Records excerpted from a collection
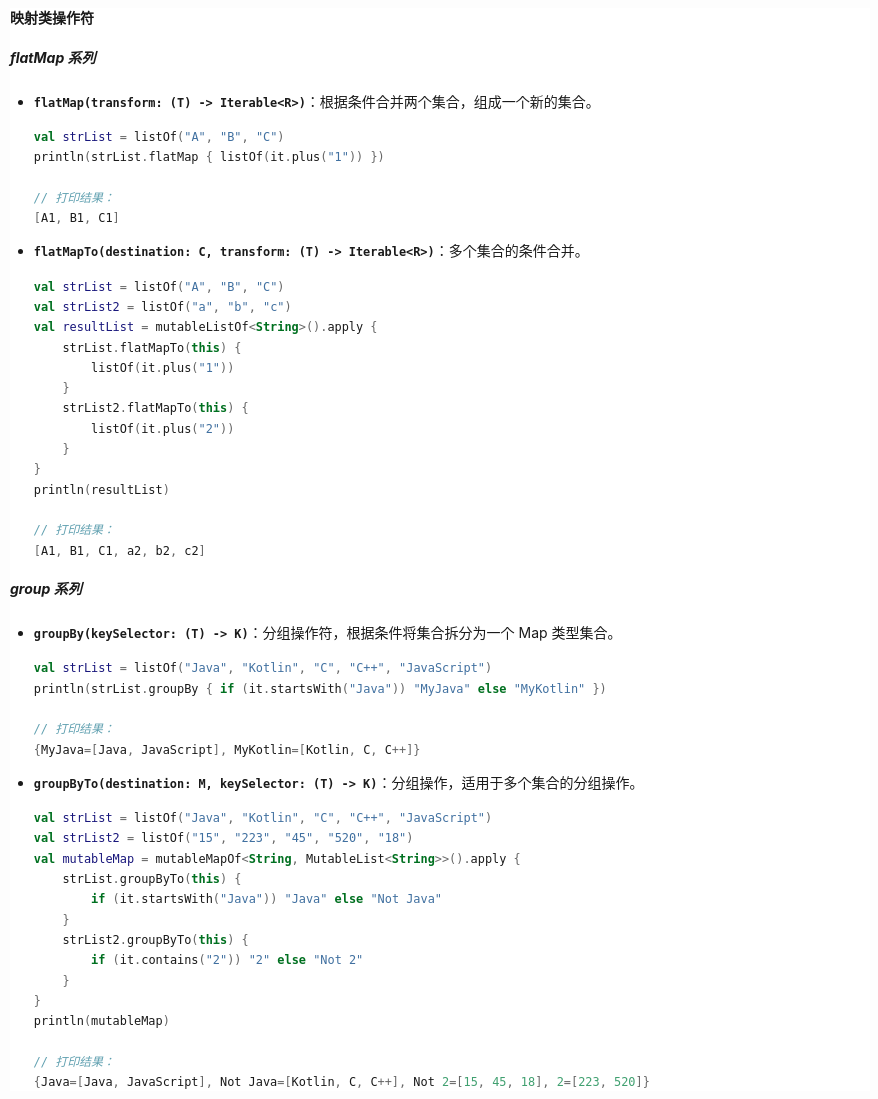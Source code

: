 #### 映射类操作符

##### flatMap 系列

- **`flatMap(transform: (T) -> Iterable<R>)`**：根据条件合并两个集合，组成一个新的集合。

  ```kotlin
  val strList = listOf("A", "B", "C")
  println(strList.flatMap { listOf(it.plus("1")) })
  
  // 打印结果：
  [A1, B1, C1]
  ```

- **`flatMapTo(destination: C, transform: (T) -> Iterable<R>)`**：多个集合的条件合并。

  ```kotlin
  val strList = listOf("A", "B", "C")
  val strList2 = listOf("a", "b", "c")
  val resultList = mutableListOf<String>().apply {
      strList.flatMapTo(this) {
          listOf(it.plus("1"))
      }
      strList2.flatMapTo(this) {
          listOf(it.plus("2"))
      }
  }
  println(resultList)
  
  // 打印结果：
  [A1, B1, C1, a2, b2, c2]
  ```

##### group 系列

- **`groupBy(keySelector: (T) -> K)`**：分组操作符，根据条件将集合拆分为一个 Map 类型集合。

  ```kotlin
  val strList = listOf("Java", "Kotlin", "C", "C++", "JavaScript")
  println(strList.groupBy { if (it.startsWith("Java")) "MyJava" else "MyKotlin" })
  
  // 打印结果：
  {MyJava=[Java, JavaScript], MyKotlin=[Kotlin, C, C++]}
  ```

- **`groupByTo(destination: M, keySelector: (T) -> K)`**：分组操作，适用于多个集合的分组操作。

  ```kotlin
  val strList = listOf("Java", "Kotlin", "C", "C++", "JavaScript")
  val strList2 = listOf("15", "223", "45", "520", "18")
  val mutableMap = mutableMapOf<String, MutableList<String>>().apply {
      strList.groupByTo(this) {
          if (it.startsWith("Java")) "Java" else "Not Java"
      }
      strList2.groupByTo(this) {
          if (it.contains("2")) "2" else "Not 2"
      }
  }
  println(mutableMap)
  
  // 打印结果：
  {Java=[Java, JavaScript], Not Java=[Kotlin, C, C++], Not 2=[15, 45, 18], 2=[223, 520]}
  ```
---
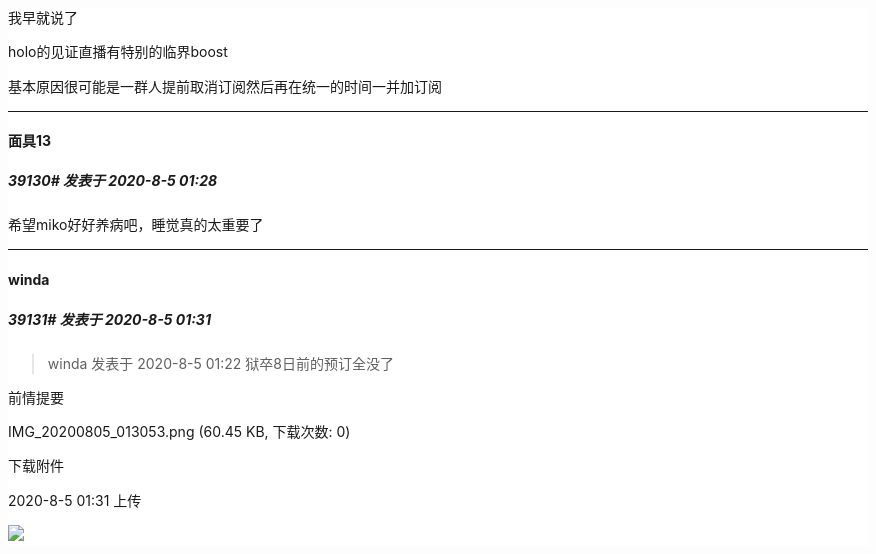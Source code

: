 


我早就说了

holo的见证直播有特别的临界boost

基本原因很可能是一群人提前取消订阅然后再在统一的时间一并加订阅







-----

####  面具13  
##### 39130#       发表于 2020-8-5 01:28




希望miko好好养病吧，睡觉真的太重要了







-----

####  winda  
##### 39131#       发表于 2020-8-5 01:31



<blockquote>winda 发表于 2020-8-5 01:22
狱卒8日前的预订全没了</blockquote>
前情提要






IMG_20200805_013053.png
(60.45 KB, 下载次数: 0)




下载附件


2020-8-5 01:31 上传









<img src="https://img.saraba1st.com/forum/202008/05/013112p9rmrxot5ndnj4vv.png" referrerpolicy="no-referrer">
==
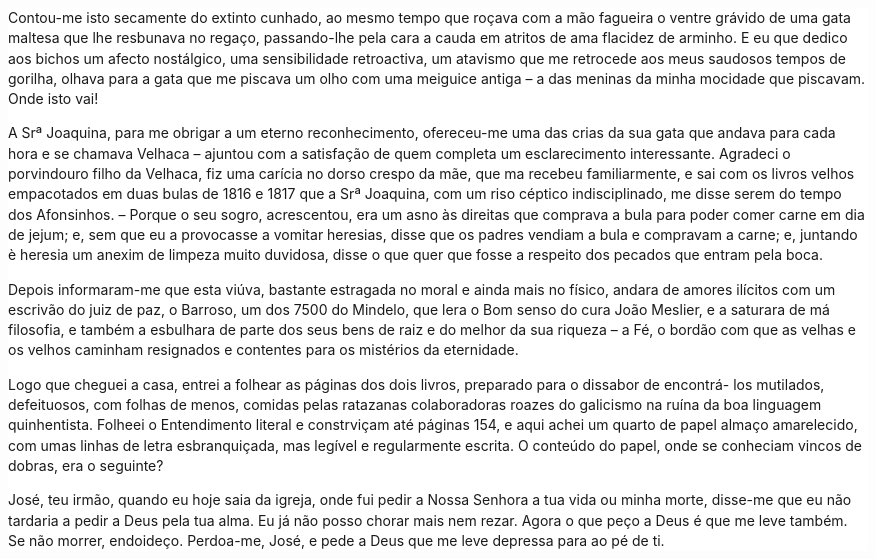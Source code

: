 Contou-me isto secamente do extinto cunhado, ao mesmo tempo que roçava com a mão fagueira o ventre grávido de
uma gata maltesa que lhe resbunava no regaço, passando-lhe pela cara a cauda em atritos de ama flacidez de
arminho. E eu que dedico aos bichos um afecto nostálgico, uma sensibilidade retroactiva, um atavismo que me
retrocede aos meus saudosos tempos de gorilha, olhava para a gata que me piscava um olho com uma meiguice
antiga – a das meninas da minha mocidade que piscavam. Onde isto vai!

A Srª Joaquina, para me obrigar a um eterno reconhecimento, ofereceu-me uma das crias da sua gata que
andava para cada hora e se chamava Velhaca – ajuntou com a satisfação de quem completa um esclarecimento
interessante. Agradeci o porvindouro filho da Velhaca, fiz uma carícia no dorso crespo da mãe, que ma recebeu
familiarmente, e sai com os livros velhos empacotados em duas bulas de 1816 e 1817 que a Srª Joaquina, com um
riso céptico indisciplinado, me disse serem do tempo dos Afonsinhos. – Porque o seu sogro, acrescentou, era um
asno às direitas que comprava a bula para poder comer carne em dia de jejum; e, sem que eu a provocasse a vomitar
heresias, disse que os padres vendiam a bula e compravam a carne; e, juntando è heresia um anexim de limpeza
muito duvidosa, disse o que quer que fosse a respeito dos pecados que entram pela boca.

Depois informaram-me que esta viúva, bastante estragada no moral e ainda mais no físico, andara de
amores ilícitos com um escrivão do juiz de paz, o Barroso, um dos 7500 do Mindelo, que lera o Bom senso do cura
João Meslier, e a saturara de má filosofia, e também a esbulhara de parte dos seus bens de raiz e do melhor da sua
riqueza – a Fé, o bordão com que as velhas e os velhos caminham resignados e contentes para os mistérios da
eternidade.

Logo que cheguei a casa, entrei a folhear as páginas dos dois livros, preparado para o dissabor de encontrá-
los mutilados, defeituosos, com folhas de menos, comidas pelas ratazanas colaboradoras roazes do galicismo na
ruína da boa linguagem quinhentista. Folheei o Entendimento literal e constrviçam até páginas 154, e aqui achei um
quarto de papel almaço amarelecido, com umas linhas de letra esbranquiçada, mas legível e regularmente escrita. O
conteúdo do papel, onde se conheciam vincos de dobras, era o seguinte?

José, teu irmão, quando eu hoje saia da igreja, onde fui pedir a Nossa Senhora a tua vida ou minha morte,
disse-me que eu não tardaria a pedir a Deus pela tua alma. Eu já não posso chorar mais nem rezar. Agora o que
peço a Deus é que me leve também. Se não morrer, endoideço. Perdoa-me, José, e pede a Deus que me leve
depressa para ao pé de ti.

Exercise description: Transcribe the records above exactly, beginning at the line that contains "antiga – a das" and ending with the line that contains "muito duvidosa, disse", both included, and nothing else.

Exercise response:
antiga – a das meninas da minha mocidade que piscavam. Onde isto vai!

A Srª Joaquina, para me obrigar a um eterno reconhecimento, ofereceu-me uma das crias da sua gata que
andava para cada hora e se chamava Velhaca – ajuntou com a satisfação de quem completa um esclarecimento
interessante. Agradeci o porvindouro filho da Velhaca, fiz uma carícia no dorso crespo da mãe, que ma recebeu
familiarmente, e sai com os livros velhos empacotados em duas bulas de 1816 e 1817 que a Srª Joaquina, com um
riso céptico indisciplinado, me disse serem do tempo dos Afonsinhos. – Porque o seu sogro, acrescentou, era um
asno às direitas que comprava a bula para poder comer carne em dia de jejum; e, sem que eu a provocasse a vomitar
heresias, disse que os padres vendiam a bula e compravam a carne; e, juntando è heresia um anexim de limpeza
muito duvidosa, disse o que quer que fosse a respeito dos pecados que entram pela boca.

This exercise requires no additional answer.